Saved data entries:
——————

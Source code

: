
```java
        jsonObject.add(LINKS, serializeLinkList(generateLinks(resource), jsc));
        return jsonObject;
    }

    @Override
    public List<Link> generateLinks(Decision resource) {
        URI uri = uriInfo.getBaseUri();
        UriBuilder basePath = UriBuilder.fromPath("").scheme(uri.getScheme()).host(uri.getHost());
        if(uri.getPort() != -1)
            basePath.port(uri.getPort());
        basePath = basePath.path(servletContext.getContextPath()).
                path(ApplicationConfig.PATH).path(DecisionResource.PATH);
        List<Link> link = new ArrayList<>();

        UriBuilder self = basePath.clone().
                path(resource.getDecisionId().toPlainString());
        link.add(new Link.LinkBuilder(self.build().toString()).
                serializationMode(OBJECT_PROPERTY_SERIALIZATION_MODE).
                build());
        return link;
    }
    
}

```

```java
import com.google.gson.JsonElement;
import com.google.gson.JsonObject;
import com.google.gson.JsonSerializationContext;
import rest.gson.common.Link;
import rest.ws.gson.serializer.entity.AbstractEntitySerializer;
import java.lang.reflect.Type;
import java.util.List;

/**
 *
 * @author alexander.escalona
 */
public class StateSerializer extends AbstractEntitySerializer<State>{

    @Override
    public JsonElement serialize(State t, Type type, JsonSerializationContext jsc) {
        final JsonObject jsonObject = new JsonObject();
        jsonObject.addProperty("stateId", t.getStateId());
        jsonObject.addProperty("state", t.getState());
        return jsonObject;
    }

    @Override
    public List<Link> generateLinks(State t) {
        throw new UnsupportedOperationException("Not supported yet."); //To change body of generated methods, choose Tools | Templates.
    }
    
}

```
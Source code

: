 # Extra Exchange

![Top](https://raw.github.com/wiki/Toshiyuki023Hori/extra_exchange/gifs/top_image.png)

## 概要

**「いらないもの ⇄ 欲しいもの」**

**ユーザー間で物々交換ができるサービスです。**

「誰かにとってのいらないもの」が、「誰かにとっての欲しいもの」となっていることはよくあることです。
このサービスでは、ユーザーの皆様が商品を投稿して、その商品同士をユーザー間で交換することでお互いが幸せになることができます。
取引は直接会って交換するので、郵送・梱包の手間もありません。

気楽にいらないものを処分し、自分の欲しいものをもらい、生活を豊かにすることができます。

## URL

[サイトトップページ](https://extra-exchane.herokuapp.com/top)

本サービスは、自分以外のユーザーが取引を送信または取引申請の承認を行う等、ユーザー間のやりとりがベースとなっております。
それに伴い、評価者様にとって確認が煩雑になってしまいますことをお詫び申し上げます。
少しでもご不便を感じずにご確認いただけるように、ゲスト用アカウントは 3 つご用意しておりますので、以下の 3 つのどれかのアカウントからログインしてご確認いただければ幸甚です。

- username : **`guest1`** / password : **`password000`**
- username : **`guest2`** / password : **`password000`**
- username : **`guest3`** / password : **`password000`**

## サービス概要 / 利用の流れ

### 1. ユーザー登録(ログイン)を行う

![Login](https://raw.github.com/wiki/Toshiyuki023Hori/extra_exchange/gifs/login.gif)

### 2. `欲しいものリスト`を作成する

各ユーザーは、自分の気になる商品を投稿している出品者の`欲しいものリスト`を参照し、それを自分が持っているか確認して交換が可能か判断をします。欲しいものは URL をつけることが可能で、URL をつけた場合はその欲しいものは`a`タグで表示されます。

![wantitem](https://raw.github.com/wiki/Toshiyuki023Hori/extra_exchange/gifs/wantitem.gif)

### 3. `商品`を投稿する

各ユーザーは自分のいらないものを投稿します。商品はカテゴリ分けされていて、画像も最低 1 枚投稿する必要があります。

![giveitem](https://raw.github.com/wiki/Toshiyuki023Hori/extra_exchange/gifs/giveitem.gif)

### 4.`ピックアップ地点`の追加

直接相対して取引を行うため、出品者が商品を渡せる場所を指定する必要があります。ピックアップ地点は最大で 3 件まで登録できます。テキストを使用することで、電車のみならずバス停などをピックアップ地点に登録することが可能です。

——————

Scan the entries above for the word "password" and collect each line holding it.

- username : **`guest1`** / password : **`password000`**
- username : **`guest2`** / password : **`password000`**
- username : **`guest3`** / password : **`password000`**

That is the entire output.